On Christmas day we had John’s Gospel and I was keen that unlike Matthew we would hear it as a message for the whole of humanity and even for the earth itself. So, for us the Holy Land is not mere a tract of land about the size of Victoria in the Middle East. We truly live the faith of the incarnate God when we recognise the land where we live as Holy Land. Australia is no more holy than Israel. All nations have blood seeped into the earth crying out to God as Abel’s blood did after Kane killed him. Our land is not holy because our history and our land are without sin. No, our land is holy because God dwells here in our midst. The Christmas story is to remind us that God became fully human for the whole of humanity.
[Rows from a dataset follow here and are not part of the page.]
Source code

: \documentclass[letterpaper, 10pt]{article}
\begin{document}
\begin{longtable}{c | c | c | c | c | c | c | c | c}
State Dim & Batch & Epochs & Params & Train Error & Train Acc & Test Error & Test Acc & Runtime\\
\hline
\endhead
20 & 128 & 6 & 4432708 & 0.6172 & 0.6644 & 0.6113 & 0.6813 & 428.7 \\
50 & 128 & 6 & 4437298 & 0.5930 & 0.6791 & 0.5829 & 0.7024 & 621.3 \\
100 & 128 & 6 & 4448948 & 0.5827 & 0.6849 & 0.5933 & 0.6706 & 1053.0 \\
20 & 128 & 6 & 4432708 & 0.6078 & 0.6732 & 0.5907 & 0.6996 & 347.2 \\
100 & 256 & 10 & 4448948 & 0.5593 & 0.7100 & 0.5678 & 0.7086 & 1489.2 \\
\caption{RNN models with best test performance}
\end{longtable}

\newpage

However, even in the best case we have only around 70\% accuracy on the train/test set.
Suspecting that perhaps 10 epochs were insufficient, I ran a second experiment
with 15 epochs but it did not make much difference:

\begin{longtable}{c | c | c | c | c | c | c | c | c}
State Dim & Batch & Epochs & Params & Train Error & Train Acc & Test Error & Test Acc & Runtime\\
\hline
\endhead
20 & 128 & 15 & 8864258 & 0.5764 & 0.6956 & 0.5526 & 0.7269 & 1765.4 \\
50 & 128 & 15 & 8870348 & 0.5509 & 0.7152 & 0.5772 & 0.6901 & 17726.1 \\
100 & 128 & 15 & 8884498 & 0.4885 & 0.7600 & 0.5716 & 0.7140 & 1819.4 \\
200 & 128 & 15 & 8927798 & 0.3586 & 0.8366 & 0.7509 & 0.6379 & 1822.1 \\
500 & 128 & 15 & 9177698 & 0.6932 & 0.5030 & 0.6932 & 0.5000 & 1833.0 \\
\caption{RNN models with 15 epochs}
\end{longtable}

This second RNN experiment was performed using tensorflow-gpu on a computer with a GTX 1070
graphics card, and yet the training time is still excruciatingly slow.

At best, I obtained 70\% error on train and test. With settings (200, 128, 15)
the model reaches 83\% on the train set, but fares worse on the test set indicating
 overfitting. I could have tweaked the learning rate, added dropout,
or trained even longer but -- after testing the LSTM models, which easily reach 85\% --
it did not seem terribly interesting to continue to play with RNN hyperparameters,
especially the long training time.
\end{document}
When we live in this land and see it as holy recognising God’s presence, we change the way we see the land and the people who share it with us. We see the beauty of the land, we treasure and care for it graciously. Each person we encounter, we are invited to see them as a child of God. In deed it works both ways, as we take time to enjoy the land with its beauty and productivity, its interconnectedness and its moods as it rolls through the seasons, we see something of God. That in itself, helps us to know the land is holy.
It is harder with people, the closer we are to people, or the higher profile a person is, the more we can be easily annoyed by them. When we are angry it is hard to see anything good in people. I learnt a few years ago in a workshop on conflict resolution that conflict is not personal. Certainly at times the person is saying things that apply to me directly or even yelling at me, or at the people I agree with, but even then it is not personal.
In the new film Joe Joe Rabbit, the author and director try make this self-evident. The yen year old boy growing up in Nazi Germany is convinced all Jews are monsters. He doesn’t know any. When he meets one that his mother is hidden in their house, he slowly begins to realise she is anything but a monster. He falls in love with her. As the Americans and Russians come closer to Berlin the children are told the Russians and Americans are monsters, up there with the Jews. The children are conditioned to fear the others.
We probably all carry a certain number of fears that we have learned by osmosis in our community. Fears supplemented by ignorance make it easy to get very angry at groups of people and situations we know nothing about. The anger and the discourse come across as personal, but it is generated by underlying fear and ignorance 99% of the time. Ironically the people like King Herod and Pharaoh are the most frightened of all. When we refuse to take things personally and try to hear what is happening for the person, it is easier to let go of any angry response we may have normally had. It may still take a while to see God in them. That may come if ever when we really get to know them.
As we continue to celebrate Christmas until Epiphany let’s remember, God is with us even in the darkness. Our faith journey may take us to places where God seems even non-existent. Joining with faithful souls for regular worship can help in these dark places. And as we see something of God in our country and people of beauty, we grow more able to see God everywhere.